This post was printed as an opinion column in the Abilene Reporter News, April 17, 2016
Now that the presidential candidates are no longer campaigning in the South and Southwest, they are touting their Christian credentials far less. Though there are many Christians in other parts of the country, the label is less salient as a demographic descriptor than it is in West Texas where I live.
Around here, it’s huge. In the recent local primaries, for example, candidates for practically every office listed “Conservative Christian” as one of their selling points. This label was used in conjunction with other predictable descriptors, such as pro-life, defender of the Second Amendment, anti-immigration, etc. There was little to distinguish one from another, including religious affiliation.
I get concerned when “Conservative Christian” or “Evangelical Christian” is used as a campaign label, particularly when it is casually grouped with other political positions as if they were synonymous. They are not.
Being Christian is not a simple or monolithic position. For some, being Christian is simply an affiliation, belonging to a particular denomination. Most of us were born into Christian families and we grew up in predominantly Christian communities. Being a Christian in such an environment is like falling off a log.
For others, to be a Christian is to make a conscious decision, coupled with a personally held set of beliefs. Yet, even that is not simple or singular. The differences in the decisions and beliefs among even people who sit in the same worship service are sometimes dramatic. What it means to be a Christian varies widely among believers who supposedly hold common beliefs.
Still other consider Christianity to be a matter of living a Christ-like life. It is attitudinal and behavioral rather than by affiliation or doctrine. “By their fruits you will know them.”
In short, being Christian is not a singular or simple matter, so when someone struts Christianity as a political label, I want to know what that means to them.
Watching candidates competing for the evangelical vote is like watching someone compete for “most humble.” It is grossly contradictory to what it means to be Christian for many of us. How can someone essentially be voted “most popular” among people whose lives should be characterized by humility, sacrifice, service, and “dying to self”?
Likewise, equating “Conservative Christian” with issues that involve insuring my rights is antithetical to the teachings of Jesus. Insuring your own rights or the rights of others, even when you disagree with them, may be patriotic, but it is not necessarily Christian.
In the same way that candidates simplify Christianity, they also simplify social and moral issues. This allows them to merge the issues with their Christian credentials. Yet, when those issues are examined through the eyes of the most vulnerable and whose lives are most affected, a notably Christian approach, none of the issues are simple.
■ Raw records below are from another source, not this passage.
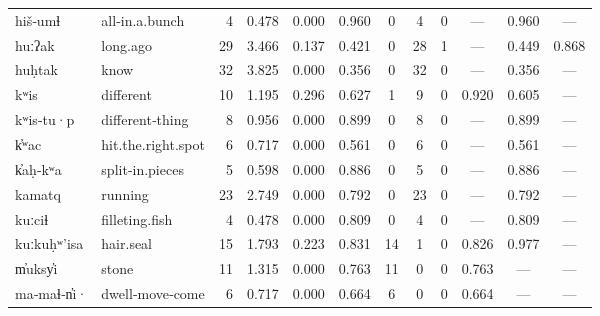 \begin{landscape}
\begin{longtable}[c]{ l l | r r c c | c c c | c c c }
  hiš‑umɬ            & all‑in.a.bunch            & 4   & 0.478                     & 0.000           & 0.960      & 0         & 4           & 0            & —         & 0.960       & —\\
  huːʔak             & long.ago                  & 29  & 3.466                     & 0.137           & 0.421      & 0         & 28          & 1            & —         & 0.449       & 0.868\\
  huḥtak             & know                      & 32  & 3.825                     & 0.000           & 0.356      & 0         & 32          & 0            & —         & 0.356       & —\\
  kʷis               & different                 & 10  & 1.195                     & 0.296           & 0.627      & 1         & 9           & 0            & 0.920     & 0.605       & —\\
  kʷis‑tu·p          & different‑thing           & 8   & 0.956                     & 0.000           & 0.899      & 0         & 8           & 0            & —         & 0.899       & —\\
  k̓ʷac               & hit.the.right.spot        & 6   & 0.717                     & 0.000           & 0.561      & 0         & 6           & 0            & —         & 0.561       & —\\
  k̓aḥ‑kʷa            & split‑in.pieces           & 5   & 0.598                     & 0.000           & 0.886      & 0         & 5           & 0            & —         & 0.886       & —\\
  kamatq             & running                   & 23  & 2.749                     & 0.000           & 0.792      & 0         & 23          & 0            & —         & 0.792       & —\\
  kuːciɬ             & filleting.fish            & 4   & 0.478                     & 0.000           & 0.809      & 0         & 4           & 0            & —         & 0.809       & —\\
  kuːkuḥʷ'isa        & hair.seal                 & 15  & 1.793                     & 0.223           & 0.831      & 14        & 1           & 0            & 0.826     & 0.977       & —\\
  m̓uksy̓i             & stone                     & 11  & 1.315                     & 0.000           & 0.763      & 11        & 0           & 0            & 0.763     & —           & —\\
  ma‑maɬ‑n̓i·         & dwell‑move‑come           & 6   & 0.717                     & 0.000           & 0.664      & 6         & 0           & 0            & 0.664     & —           & —\\

\end{longtable}
\end{landscape}
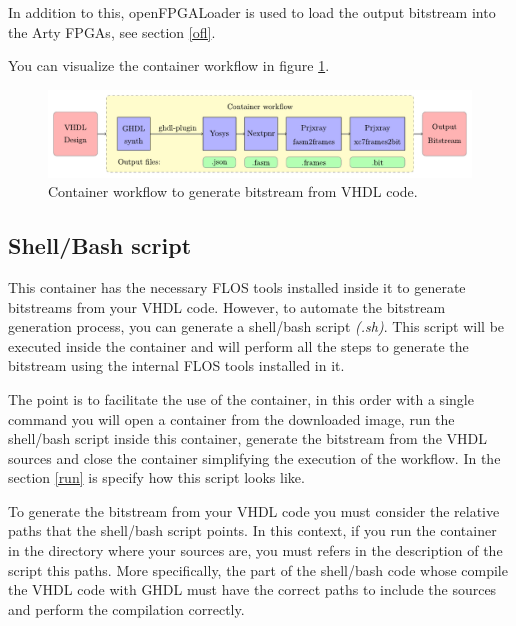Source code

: \noindent In addition to this, openFPGALoader \cite{gh:openFPGALoader} is used to load the output bitstream into the Arty FPGAs, see section \ref{ofl}.

\vspace{5mm}

\noindent You can visualize the container workflow in figure \ref{fig:workf}. 

\begin{figure}[H]
    \centering
    \includegraphics[width=151mm]{figures/container_workflow.pdf}
    \caption{Container workflow to generate bitstream from VHDL code.}
    \label{fig:workf}
\end{figure}

\subsection{Shell/Bash script}

\label{shell:script}

This container has the necessary FLOS tools installed inside it to generate bitstreams from your VHDL code. 
However, to automate the bitstream generation process, you can generate a shell/bash script \textit{(.sh)}.
This script will be executed inside the container and will perform all the steps to generate the bitstream using the internal FLOS tools installed in it.

\vspace{5mm}

\noindent The point is to facilitate the use of the container, in this order with a single command you will open a container from the downloaded image, run the shell/bash script inside this container, generate the bitstream from the VHDL sources and close the container simplifying the execution of the workflow.
In the section \ref{run} is specify how this script looks like.

\vspace{5mm}

\noindent To generate the bitstream from your VHDL code you must consider the relative paths that the shell/bash script points. 
In this context, if you run the container in the directory where your sources are, you must refers in the description of the script this paths.
More specifically, the part of the shell/bash code whose compile the VHDL code with GHDL must have the correct paths to include the sources and perform the compilation correctly.

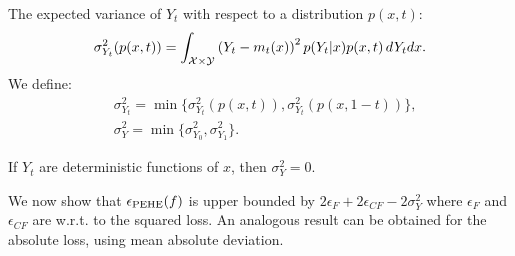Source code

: \begin{thmappdef}\label{def:sigma2}
The expected variance of $Y_t$ with respect to a distribution $p(x,t)$:
$$\sigma^2_{Y_t}(p(x,t)) = \int_{\cX \times \cY} \left(Y_t - m_t(x)\right)^2 p(Y_t|x)p(x,t) \, dY_t dx .$$
We define:
\begin{align*}
&\sigma^2_{Y_t} = \min\{\sigma^2_{Y_t}(p(x,t)), \sigma^2_{Y_t}(p(x,1-t))\} , \\
&\sigma^2_{Y} = \min\{\sigma^2_{Y_0},\sigma^2_{Y_1}\}.
\end{align*}
\end{thmappdef}
If $Y_t$ are deterministic functions of $x$, then $\sigma^2_{Y} = 0$.


We now show that $\epehe(f)$ is upper bounded by $2 \epsilon_F + 2 \epsilon_{CF} - 2\sigma^2_Y$ where $\epsilon_F$ and $\epsilon_{CF}$ are w.r.t. to the squared loss. An analogous result can be obtained for the absolute loss, using mean absolute deviation. 

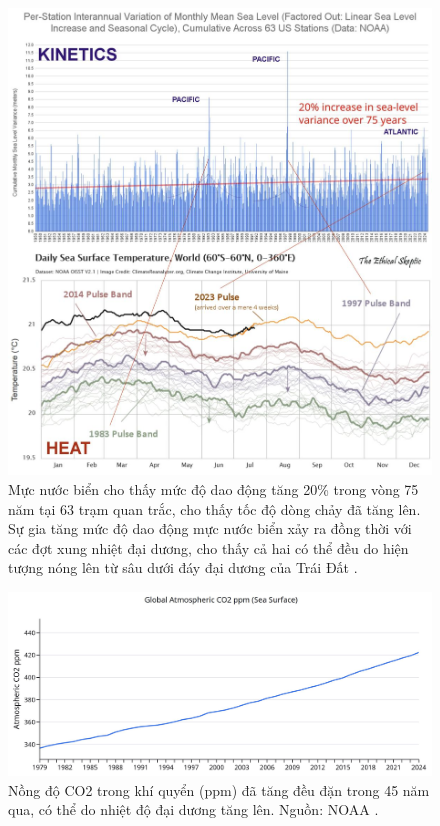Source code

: \documentclass[10pt,twocolumn,letterpaper]{article}
\begin{document}
\begin{figure}[t]
\begin{center}
\includegraphics[width=1\textwidth]{sealevel.jpeg}
\end{center}
   \caption{Mực nước biển cho thấy mức độ dao động tăng 20\% trong vòng 75 năm tại 63 trạm quan trắc, cho thấy tốc độ dòng chảy đã tăng lên. Sự gia tăng mức độ dao động mực nước biển xảy ra đồng thời với các đợt xung nhiệt đại dương, cho thấy cả hai có thể đều do hiện tượng nóng lên từ sâu dưới đáy đại dương của Trái Đất \cite{2,129}.}
\label{fig:22}
\end{figure}

\begin{figure}[t]
\begin{center}
\includegraphics[width=1\textwidth]{co2.jpg}
\end{center}
   \caption{Nồng độ CO2 trong khí quyển (ppm) đã tăng đều đặn trong 45 năm qua, có thể do nhiệt độ đại dương tăng lên. Nguồn: NOAA \cite{148,129}.}
\label{fig:23}
\end{figure}
\end{document}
Even the most divisive issues like abortion, rights of same-sex marriages, or immigration are artificially simplified by seeing them through a single perspective, such as a denomination or a political party, rather than through the multiple perspectives of compassion for those who are most affected. When viewed as complex issues that have different consequences for each group affected, there is no simple Christian response that Republicans or Democrats can claim as their own.
As a voting public, it does not serve us well to simplify the issues and to assume that our group has the final truth of the matter. When I assume I have the final truth, I leave no room for anything new. No new information, no possibility that someone else may possess a truth I might learn from, and no room for compassion for those who hold a different view.
There are theological and political implications when we do so. Politically, we are left with hateful rhetoric, entrenchment, and stalemate on issues that deserve our best and most compassionate efforts. Theologically we are left with an anemic Christianity that is shaped by the latest campaign drama rather than by the real needs of the world around us.